Officially, this award went to Two Okes for the Russian Imperial Stout brewed especially for the fest (the beer came out top in the BJCP-sanctioned judging that took place on the Friday morning). It was indeed a great beer, but not one you make your go-to sipper for a summer beer festival. For me, the top spot is a three-way tie: Mainstream Brewing’s APA, Lakeside’s Red IPA and Riot’s Equinox IPA. Yes, I like hops. Hope to get a sip of that Two Okes RIS this winter though…
I only ate within the festival fences once, but I think if I’d sampled everything from every stall, my vote would still go to Sumting Fresh. The chicken goujons were fine if far from spectacular, but the cheerful show the guys perteptually put on made their stand one of the must-sees of the fest.
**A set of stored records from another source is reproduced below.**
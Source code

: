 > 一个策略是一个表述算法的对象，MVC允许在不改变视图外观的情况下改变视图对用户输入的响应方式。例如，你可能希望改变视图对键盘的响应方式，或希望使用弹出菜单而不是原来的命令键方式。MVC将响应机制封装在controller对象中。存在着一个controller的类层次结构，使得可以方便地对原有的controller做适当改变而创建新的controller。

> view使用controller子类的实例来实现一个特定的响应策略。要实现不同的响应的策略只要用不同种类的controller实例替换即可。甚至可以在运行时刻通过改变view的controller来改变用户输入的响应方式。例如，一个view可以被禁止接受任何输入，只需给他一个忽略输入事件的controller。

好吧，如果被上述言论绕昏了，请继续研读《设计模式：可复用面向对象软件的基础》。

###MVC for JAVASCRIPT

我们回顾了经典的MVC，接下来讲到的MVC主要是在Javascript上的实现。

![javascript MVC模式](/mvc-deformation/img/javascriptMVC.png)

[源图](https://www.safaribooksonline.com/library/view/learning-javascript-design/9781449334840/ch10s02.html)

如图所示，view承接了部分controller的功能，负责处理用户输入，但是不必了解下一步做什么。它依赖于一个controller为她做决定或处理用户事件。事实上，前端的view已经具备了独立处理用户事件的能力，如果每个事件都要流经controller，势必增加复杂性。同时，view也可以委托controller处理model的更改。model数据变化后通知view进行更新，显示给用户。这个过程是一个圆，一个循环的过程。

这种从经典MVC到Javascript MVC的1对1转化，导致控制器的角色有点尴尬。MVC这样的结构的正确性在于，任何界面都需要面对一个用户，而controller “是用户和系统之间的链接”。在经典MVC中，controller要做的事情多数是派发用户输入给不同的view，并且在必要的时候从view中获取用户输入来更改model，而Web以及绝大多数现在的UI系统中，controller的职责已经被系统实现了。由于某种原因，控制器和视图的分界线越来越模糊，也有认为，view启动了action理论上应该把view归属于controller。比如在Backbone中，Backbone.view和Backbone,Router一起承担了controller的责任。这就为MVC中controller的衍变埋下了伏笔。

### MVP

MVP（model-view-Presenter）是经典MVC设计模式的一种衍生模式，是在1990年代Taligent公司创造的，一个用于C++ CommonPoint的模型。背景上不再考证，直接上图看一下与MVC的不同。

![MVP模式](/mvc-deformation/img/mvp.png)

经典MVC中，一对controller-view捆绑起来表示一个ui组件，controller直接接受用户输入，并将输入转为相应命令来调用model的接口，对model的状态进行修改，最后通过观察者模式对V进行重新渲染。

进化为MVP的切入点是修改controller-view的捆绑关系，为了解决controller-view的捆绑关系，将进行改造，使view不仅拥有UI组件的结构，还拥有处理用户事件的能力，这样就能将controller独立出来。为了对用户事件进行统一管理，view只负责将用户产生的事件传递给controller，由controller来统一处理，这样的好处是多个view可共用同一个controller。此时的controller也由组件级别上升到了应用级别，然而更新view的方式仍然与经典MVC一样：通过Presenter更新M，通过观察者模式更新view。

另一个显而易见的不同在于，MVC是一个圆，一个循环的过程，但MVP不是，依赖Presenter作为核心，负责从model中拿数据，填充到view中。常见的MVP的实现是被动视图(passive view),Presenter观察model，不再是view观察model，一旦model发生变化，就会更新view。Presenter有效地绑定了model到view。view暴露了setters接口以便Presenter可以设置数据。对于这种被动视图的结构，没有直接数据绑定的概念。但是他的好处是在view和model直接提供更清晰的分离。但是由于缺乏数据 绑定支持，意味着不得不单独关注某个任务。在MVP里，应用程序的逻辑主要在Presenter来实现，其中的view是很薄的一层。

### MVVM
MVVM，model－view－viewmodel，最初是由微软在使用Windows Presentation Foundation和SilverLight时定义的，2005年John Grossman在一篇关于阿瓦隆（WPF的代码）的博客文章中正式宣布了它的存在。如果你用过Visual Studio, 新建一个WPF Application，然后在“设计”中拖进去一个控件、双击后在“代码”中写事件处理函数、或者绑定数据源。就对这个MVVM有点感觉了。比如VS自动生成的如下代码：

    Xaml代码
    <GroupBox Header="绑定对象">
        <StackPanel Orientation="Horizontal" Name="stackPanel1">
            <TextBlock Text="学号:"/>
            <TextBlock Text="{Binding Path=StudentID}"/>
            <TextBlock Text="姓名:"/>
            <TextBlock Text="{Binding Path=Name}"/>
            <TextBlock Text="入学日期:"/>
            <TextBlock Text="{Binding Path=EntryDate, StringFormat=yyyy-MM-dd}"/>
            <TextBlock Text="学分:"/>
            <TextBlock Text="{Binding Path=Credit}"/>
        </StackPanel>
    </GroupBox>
I went to the festival to sell copies of Beer Safari. On day one, I spent a total of about 17 minutes at the memorabilia stand, leaving local lad Keith to peddle my wares while I tried to taste as much as possible at the fest. On Saturday I decided the books needed to be sold – the goal was that sales would pay for the trip, with perhaps enough left for a sandwich at Bloemfontein airport on the way home (of course, the joke was on me as there were no sandwiches, nor indeed anything else to eat at Bloem airport). I was worried that people would already have the book, that they wouldn’t want to spend their beer money on reading material, that I’d end up begging the Cape exhibitors to haul them back home while I counted my remaining rand (or lack thereof). I didn’t need to worry. Enter the Kleurlingbierman.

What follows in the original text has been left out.